ポルシェのそれは、やはり水平対向エンジンとRRレイアウトだ。今やSUVからスポーツサルーンまで様々なラインナップが揃い、スポーツカーだけ見てもミッドシップも4WDも選べる。そしてこれからは電動化の時代となっていきそうだが、ブランドのアイコン、あるいは御本尊には水平対向エンジンを車体の後端に積み後輪を駆動する911が変わらず在る。これはポルシェにとっての絶対不可侵領域と言っていいはずだ。
乱暴に言えば、すべてのポルシェは911の派生である。デザインにしても走りにしても、絶対的な道標として911があることが、ポルシェのすべてのクルマをあるひとつの方向に導いている。それがブランドの絶対的な強さに繋がっているのは間違いない。
BMWで言えば、それは直列6気筒エンジンにFRレイアウトということになる。こちらも同様に、ストレートシックスは今や特別なモデルでしか選ぶことは叶わず、前輪駆動のモデルも増えてきた。しかもMハイパフォーマンスモデルすら4WD化が進められていて、ピュアなFRは数を減らしつつある状況だ。

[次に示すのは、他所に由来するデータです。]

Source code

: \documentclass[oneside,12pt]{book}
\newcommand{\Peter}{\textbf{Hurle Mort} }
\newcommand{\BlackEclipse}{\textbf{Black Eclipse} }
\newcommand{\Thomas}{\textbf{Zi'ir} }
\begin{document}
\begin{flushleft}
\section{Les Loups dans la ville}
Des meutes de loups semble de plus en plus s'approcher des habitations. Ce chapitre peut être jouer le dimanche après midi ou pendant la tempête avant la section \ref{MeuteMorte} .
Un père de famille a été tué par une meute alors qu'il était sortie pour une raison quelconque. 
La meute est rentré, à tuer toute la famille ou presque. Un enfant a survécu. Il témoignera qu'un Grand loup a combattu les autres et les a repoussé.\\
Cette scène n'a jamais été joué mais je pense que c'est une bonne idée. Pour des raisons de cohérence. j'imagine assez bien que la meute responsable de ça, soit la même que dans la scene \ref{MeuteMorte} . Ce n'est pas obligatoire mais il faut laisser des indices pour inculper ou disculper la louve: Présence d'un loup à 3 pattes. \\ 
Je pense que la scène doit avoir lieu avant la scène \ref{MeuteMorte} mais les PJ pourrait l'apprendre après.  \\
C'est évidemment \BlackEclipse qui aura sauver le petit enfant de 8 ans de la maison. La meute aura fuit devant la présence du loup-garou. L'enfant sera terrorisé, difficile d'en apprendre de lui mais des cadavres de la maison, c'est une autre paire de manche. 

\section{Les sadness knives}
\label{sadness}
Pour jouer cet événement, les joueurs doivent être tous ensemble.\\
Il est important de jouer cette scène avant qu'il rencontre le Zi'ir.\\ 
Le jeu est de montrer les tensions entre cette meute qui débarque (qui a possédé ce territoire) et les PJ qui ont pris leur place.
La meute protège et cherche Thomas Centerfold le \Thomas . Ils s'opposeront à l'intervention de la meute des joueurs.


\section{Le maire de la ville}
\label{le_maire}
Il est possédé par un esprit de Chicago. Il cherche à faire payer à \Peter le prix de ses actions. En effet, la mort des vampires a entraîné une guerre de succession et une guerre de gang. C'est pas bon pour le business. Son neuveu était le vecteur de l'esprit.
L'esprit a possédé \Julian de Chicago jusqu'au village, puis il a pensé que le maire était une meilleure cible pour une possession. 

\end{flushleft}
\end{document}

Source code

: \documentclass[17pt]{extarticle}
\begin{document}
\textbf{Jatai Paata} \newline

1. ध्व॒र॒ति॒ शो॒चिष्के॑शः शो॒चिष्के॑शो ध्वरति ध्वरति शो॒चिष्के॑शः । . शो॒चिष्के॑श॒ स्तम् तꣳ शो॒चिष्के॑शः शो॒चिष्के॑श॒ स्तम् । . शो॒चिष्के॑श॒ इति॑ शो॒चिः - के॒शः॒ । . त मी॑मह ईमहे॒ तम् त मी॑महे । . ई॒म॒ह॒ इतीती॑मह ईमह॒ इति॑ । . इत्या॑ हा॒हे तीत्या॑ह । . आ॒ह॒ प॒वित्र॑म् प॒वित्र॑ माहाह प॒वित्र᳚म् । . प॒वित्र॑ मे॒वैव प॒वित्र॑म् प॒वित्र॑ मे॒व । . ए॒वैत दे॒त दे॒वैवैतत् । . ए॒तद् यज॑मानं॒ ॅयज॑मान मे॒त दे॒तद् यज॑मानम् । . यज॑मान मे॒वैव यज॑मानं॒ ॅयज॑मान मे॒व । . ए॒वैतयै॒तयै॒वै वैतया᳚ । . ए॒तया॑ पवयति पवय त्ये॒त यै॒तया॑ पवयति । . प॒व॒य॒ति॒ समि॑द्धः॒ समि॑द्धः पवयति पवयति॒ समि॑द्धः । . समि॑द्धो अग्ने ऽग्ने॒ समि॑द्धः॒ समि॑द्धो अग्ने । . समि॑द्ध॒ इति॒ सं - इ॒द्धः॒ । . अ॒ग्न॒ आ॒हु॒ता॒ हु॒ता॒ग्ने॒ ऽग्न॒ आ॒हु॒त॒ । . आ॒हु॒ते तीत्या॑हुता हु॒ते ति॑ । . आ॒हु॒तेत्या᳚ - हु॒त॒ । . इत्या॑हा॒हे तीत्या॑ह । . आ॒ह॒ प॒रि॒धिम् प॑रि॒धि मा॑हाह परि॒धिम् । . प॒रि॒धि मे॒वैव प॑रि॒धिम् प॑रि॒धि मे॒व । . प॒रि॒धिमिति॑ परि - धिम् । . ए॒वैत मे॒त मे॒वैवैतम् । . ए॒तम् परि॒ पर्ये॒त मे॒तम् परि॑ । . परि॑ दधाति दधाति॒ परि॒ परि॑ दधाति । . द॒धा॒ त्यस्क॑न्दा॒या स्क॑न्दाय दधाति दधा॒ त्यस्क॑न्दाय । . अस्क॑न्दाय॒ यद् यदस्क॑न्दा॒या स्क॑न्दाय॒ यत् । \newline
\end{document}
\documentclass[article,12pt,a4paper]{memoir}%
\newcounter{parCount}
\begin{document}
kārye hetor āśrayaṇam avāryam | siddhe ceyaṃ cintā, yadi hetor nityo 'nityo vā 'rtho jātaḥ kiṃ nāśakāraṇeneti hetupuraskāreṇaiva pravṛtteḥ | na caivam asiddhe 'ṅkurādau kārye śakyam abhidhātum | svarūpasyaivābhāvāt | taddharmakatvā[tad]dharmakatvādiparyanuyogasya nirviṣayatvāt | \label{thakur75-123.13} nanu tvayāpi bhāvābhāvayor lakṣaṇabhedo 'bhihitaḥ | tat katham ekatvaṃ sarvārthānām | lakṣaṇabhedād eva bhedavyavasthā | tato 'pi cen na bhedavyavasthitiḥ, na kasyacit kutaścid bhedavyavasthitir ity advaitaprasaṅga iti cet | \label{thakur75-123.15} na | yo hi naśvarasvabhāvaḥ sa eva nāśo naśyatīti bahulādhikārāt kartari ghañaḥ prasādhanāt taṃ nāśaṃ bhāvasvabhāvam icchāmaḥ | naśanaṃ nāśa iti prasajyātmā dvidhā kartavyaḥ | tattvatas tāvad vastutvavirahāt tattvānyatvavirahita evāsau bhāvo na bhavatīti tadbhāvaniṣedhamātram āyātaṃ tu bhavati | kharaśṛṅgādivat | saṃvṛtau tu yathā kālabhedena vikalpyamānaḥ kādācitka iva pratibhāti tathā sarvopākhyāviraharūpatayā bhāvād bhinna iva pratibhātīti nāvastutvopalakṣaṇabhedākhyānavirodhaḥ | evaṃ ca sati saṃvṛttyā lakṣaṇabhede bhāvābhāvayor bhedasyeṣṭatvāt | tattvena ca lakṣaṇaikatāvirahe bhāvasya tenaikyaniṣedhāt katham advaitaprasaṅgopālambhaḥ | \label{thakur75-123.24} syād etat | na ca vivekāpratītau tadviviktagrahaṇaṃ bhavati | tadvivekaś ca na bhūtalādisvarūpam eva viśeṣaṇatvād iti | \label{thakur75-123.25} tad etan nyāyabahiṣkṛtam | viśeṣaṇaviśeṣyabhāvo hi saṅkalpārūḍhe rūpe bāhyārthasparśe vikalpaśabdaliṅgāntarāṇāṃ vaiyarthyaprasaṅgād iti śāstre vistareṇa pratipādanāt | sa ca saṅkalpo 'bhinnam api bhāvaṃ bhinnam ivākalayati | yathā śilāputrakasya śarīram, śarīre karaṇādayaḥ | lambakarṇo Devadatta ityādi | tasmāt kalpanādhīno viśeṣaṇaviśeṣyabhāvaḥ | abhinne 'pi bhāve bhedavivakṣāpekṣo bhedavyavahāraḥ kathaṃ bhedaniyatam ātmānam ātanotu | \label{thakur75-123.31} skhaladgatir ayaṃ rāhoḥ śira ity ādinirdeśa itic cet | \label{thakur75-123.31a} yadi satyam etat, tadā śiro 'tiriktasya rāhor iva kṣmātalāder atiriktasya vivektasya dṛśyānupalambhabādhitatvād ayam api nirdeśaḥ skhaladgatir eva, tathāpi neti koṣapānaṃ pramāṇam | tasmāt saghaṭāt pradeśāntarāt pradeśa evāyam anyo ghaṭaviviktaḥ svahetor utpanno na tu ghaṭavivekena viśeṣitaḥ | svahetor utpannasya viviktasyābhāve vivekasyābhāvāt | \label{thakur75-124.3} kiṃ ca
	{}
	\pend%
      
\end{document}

けれど、ストレートシックス+FRこそがBMWだという思いは、ユーザーにはもちろん作り手の側にも未だ濃密にあることは間違いない。でなければ、あんなハンドリングのクルマが出来るはずがない。4気筒エンジンだって、開発者達はきっと「6気筒には負けない」と思っているはずだ。指標として、そこに揺るぎはない。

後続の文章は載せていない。